“We’re all going to die, all of us, what a circus! That alone should make us love each other but it doesn’t. We are terrorized and flattened by trivialities, we are eaten up by nothing.” — Charles Bukowski
If I’m honest, I wasn’t entirely sure how to start 2016, save that I knew I would definitely write something. (This isn’t my first post, but it’s the first substantive post to my blog, which I intend to write once a week — I’ve taken my cue from Steven Pressfield who publishes once a week, on a Wednesday.)
I thought a good place to start would be to briefly explain my current interests as they relate to my work (this doesn’t include my paid role as Chief Executive of a small law firm).
I could have started somewhere else — i.e. the importance of living a contemplative life — but I’m conscious, for those that have followed me since my escape from law (… now, nearly six years ago), a lot of what I say online and off will have changed.

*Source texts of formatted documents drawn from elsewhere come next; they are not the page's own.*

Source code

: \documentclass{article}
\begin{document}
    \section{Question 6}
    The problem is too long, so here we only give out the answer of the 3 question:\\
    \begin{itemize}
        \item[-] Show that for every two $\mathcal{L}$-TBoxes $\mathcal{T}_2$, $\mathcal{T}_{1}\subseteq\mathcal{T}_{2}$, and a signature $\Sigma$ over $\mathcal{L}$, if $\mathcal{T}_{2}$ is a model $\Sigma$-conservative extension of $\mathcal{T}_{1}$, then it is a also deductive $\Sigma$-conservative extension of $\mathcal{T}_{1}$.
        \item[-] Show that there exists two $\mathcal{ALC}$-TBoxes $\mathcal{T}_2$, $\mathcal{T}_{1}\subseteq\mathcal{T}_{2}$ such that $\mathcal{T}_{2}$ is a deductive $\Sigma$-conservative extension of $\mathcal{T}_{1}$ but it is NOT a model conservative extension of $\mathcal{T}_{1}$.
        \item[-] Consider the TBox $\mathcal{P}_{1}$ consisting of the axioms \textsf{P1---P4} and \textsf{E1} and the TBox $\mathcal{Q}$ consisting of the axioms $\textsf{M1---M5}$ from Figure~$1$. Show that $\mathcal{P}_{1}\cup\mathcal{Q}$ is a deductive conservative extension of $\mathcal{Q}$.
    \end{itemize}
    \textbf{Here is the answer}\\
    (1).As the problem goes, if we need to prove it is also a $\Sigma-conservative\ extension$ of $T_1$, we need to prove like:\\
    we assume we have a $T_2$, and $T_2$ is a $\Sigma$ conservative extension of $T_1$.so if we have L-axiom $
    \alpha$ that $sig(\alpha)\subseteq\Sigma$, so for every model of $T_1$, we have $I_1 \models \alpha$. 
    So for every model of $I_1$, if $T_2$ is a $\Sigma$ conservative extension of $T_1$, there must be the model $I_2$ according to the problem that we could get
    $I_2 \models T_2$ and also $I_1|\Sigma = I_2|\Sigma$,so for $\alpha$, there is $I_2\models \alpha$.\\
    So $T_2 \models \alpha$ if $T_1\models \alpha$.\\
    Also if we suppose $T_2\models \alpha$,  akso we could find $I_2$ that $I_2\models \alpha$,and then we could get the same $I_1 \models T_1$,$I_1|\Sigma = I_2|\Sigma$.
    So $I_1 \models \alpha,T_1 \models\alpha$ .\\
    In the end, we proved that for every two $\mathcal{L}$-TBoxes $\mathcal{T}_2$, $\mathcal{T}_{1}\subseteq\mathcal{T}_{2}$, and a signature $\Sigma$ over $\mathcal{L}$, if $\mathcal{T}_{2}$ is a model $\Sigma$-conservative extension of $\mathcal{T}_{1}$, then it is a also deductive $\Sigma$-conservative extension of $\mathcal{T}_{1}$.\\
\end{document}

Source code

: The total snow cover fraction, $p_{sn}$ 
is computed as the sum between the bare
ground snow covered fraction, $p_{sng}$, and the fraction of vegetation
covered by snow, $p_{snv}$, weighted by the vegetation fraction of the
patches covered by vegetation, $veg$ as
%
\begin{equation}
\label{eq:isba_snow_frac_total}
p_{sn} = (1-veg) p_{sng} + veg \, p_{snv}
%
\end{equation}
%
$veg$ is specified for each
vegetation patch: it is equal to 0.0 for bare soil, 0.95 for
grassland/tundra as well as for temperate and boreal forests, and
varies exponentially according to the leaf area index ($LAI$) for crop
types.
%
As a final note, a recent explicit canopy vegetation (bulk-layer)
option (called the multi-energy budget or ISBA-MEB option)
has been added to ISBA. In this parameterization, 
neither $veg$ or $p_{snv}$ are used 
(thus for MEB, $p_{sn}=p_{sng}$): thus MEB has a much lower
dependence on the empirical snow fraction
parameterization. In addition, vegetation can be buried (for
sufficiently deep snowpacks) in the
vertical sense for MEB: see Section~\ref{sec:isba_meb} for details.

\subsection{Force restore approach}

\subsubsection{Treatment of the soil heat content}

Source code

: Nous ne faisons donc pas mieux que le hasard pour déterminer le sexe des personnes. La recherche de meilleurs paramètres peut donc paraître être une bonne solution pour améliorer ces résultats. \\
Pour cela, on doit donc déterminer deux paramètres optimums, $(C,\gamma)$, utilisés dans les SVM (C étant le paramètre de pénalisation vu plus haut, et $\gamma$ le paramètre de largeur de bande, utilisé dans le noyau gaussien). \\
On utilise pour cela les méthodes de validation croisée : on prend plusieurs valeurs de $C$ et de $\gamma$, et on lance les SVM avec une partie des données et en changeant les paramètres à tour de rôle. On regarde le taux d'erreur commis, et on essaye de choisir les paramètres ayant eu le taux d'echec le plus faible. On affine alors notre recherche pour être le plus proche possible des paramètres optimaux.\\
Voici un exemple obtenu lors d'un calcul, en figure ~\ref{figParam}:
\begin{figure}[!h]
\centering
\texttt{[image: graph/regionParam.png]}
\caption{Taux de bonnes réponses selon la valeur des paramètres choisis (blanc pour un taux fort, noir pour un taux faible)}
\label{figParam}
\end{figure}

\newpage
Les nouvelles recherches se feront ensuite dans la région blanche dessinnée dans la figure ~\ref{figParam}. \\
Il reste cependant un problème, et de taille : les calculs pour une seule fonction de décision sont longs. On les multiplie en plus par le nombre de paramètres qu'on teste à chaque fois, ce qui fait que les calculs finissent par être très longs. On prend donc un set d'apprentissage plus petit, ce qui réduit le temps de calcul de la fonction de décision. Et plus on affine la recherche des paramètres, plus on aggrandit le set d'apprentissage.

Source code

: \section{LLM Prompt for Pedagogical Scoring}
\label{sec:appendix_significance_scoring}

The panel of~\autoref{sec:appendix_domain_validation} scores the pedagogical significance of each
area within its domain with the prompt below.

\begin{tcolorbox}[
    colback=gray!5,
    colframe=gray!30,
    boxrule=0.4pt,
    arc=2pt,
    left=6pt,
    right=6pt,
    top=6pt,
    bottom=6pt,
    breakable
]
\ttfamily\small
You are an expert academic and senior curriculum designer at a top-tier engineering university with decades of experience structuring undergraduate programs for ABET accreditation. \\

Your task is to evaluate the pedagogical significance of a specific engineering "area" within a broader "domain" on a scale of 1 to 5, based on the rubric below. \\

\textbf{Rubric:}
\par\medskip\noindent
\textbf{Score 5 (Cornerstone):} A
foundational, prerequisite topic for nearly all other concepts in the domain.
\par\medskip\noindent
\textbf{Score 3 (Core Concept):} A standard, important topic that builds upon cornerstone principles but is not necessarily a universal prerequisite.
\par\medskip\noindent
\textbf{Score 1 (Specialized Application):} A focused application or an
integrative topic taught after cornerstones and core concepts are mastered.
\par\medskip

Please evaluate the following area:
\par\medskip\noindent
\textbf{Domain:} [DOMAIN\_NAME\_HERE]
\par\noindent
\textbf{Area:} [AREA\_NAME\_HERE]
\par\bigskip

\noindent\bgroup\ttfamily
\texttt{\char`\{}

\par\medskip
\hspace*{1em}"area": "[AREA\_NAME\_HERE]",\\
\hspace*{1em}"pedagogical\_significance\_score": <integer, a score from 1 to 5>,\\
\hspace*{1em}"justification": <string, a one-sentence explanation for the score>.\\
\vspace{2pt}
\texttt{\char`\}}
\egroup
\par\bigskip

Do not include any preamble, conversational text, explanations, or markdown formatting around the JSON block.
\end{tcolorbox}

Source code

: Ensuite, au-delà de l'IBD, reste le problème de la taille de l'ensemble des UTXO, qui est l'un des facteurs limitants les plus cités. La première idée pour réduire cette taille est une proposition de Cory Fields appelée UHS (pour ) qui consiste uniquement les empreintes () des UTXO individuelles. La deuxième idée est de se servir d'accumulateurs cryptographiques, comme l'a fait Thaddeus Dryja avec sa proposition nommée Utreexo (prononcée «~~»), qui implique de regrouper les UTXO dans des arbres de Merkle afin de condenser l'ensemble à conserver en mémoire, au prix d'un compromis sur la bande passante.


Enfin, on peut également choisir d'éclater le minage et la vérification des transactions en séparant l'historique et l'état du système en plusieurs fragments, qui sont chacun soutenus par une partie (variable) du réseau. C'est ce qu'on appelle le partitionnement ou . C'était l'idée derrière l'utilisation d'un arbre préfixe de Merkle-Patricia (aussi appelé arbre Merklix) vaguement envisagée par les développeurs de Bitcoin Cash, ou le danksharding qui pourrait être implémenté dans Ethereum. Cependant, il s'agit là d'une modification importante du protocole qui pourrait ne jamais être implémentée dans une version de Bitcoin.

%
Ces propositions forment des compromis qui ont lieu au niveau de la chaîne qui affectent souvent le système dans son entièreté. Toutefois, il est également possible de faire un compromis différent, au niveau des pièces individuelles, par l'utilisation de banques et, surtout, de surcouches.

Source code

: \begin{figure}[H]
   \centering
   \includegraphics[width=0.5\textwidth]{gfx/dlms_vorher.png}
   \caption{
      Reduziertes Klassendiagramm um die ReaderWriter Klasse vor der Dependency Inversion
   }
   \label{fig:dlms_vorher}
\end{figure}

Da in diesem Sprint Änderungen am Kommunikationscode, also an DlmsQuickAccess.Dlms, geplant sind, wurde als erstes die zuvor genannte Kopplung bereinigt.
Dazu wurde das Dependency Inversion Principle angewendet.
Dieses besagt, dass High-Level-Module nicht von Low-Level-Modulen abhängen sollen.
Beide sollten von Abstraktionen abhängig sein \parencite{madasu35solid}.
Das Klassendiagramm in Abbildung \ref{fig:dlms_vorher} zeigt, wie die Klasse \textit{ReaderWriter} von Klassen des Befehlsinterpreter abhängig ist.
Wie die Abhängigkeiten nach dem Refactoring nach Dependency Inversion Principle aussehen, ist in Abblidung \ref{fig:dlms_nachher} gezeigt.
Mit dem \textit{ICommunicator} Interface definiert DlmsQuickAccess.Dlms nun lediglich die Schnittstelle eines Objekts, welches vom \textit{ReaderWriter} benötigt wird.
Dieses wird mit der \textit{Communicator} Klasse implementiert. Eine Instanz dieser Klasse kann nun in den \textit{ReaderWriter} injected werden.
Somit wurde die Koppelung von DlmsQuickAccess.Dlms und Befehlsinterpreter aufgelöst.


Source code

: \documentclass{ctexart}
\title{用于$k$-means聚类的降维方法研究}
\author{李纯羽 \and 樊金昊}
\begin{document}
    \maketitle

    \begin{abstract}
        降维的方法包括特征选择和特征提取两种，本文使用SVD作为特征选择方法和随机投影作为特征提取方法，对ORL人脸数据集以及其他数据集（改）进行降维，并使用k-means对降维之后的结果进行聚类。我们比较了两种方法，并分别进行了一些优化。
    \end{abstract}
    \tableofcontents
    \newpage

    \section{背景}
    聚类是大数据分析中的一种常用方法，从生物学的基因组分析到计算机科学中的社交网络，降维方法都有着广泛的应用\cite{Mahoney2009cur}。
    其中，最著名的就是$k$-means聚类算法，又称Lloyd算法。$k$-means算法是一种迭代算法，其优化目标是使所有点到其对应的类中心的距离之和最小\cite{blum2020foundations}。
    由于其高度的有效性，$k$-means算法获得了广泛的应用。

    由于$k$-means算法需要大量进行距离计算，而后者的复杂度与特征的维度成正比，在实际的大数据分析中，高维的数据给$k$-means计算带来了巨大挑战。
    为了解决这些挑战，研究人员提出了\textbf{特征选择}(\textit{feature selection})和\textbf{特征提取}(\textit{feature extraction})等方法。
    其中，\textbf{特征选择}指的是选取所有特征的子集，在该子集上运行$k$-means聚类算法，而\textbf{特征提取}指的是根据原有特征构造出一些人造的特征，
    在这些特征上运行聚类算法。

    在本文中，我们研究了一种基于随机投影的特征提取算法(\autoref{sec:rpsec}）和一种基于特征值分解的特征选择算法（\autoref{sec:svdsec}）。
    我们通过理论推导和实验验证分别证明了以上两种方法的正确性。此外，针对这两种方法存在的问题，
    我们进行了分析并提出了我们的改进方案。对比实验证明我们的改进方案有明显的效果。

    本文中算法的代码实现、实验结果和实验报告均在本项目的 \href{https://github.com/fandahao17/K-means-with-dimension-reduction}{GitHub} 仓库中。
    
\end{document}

Perhaps it’s not really my interests we’re talking about but something more profound, i.e. who am I, really? It could also be born out of a sense of unease with my life situation, but I’m acutely aware that I’ve vacillated in my writing, crossing a multitude of boundaries from social media, to excellence, to habits. Even for me, with my tastes, I’ve had difficulty keeping up.
But no more. (I know I’ve used these words before, but I’m serious about changing what I do and how I’m perceived.)
If it comes down to anything, it’s probably to be found in my daily ritual … and at least one book (New Seeds of Contemplation by Thomas Merton) that, as much as I might admit otherwise, has forever changed me.
I should qualify my insistence on a daily ritual by saying that it hasn’t superficially changed — I still get up early, write and read — but the intent is now very different.
When I talk about intent, the vanilla expression can be boiled down to the fact that my creative endeavour is no longer focused on generating work, i.e. blogging to secure speaking gigs, but instead focused on getting down on paper my lifelong search for meaning — mostly through my work — and to help others in their search to live an undivided life. And it’s not just the creative part, but how my early-morning ritual informs the way I carry myself throughout the day. (I wish that I could say that I’m totally congruent online and in my life, but in expressing things in written form, I very much hope that it will bring sufficient pressure to bear that I’ll have no choice if I want to be the change I wish to manifest in the world.)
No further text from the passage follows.